(Beginning of SUPPLIED MATERIAL)

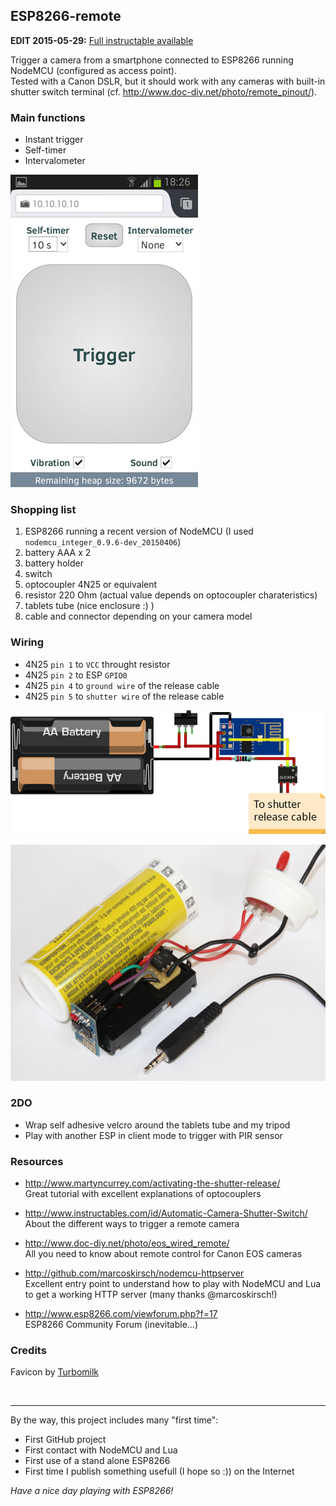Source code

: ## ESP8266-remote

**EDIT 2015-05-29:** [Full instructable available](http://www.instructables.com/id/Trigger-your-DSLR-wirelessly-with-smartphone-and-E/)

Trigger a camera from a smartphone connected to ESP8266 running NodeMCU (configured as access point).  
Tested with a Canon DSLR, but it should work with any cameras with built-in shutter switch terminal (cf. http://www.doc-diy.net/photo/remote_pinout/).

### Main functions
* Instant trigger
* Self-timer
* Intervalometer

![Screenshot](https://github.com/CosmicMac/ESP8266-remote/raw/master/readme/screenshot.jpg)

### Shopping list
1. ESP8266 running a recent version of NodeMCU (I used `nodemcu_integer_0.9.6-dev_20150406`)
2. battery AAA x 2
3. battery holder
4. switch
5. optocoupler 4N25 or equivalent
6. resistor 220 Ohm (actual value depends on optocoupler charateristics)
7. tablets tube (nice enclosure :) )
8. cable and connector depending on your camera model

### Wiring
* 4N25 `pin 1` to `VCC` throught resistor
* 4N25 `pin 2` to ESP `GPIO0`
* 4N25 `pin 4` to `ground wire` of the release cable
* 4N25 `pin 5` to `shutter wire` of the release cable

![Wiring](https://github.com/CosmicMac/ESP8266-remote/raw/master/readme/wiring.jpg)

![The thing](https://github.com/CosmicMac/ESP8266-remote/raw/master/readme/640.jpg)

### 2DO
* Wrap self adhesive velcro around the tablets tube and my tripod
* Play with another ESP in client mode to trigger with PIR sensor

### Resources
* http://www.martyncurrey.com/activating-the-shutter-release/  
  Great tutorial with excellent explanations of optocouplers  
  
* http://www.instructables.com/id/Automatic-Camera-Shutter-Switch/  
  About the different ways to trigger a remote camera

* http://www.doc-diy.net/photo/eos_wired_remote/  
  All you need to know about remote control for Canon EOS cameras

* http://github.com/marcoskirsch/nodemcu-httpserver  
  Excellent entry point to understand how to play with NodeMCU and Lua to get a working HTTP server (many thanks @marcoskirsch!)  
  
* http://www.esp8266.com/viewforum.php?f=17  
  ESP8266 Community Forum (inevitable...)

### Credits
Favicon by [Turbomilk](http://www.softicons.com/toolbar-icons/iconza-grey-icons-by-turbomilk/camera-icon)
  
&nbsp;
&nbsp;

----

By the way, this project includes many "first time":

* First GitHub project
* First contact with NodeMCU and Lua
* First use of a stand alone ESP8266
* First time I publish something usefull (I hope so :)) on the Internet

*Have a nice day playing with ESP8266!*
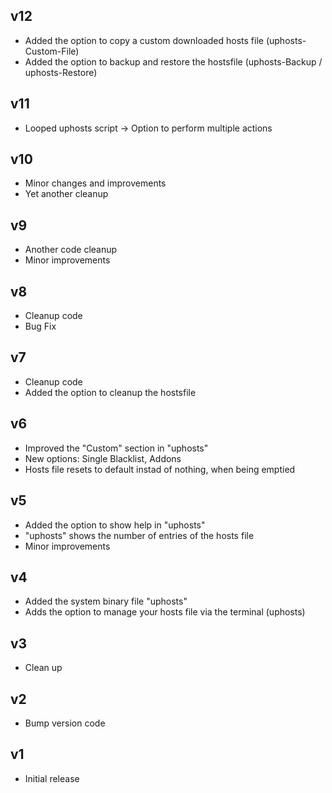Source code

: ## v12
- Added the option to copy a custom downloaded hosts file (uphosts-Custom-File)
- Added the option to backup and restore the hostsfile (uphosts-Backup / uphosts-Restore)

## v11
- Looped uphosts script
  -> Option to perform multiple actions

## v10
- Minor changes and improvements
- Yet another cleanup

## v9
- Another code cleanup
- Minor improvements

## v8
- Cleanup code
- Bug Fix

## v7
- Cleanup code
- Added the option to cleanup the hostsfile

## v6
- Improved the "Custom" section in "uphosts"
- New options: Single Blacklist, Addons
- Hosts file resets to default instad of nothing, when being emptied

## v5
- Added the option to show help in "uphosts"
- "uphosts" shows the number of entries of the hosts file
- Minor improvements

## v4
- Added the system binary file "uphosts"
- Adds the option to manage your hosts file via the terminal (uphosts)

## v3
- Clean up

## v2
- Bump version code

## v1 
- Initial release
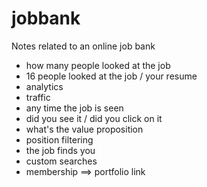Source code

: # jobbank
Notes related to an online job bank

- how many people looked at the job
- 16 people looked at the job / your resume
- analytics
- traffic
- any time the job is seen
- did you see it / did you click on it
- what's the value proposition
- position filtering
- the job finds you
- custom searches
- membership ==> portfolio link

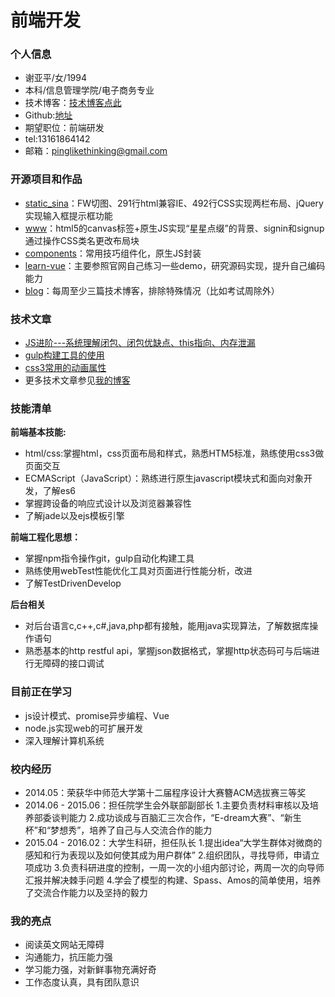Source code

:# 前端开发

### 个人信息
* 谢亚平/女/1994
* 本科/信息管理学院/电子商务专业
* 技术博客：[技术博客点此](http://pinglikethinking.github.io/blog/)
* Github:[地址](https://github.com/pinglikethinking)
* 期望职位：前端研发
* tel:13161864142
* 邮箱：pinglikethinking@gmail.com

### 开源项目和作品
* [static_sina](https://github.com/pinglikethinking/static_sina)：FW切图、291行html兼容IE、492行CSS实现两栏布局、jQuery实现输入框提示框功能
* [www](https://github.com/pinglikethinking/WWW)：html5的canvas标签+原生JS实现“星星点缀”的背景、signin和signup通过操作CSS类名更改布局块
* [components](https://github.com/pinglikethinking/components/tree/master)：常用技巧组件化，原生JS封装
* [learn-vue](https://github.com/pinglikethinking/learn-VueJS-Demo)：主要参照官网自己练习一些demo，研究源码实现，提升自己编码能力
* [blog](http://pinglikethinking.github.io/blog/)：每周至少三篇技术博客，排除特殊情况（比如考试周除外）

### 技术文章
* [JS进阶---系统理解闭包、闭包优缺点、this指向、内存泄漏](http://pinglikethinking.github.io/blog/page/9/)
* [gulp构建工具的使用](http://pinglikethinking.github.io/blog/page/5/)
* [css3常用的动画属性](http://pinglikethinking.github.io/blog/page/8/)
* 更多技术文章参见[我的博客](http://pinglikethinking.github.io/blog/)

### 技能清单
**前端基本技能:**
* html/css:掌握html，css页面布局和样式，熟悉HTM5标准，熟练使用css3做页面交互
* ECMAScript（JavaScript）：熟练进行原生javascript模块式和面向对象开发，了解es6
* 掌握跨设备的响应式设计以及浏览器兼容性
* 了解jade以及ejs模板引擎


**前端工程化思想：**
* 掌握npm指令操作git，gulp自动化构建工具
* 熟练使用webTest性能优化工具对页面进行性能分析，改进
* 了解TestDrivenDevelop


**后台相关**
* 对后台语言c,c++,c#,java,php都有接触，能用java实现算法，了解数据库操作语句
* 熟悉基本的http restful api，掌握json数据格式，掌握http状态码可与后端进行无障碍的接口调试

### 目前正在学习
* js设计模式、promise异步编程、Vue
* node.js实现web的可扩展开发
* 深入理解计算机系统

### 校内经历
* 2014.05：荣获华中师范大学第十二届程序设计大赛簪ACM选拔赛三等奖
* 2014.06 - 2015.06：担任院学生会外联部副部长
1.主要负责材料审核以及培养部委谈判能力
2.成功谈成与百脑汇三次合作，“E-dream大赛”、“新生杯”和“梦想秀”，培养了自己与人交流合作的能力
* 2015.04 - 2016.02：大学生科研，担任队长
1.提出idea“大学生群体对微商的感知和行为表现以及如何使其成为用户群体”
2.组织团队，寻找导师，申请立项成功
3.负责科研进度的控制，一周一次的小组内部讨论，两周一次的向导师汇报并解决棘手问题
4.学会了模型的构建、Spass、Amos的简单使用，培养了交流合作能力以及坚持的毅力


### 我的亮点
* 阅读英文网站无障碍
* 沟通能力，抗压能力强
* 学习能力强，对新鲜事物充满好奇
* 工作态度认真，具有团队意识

(End of SUPPLIED MATERIAL)

- **INSTRUCTIONS TO FOLLOW**: Lines containing the word "readme": copy each of them from the material.

- **TASK SOLUTION**:
![Screenshot](https://github.com/CosmicMac/ESP8266-remote/raw/master/readme/screenshot.jpg)
![Wiring](https://github.com/CosmicMac/ESP8266-remote/raw/master/readme/wiring.jpg)
![The thing](https://github.com/CosmicMac/ESP8266-remote/raw/master/readme/640.jpg)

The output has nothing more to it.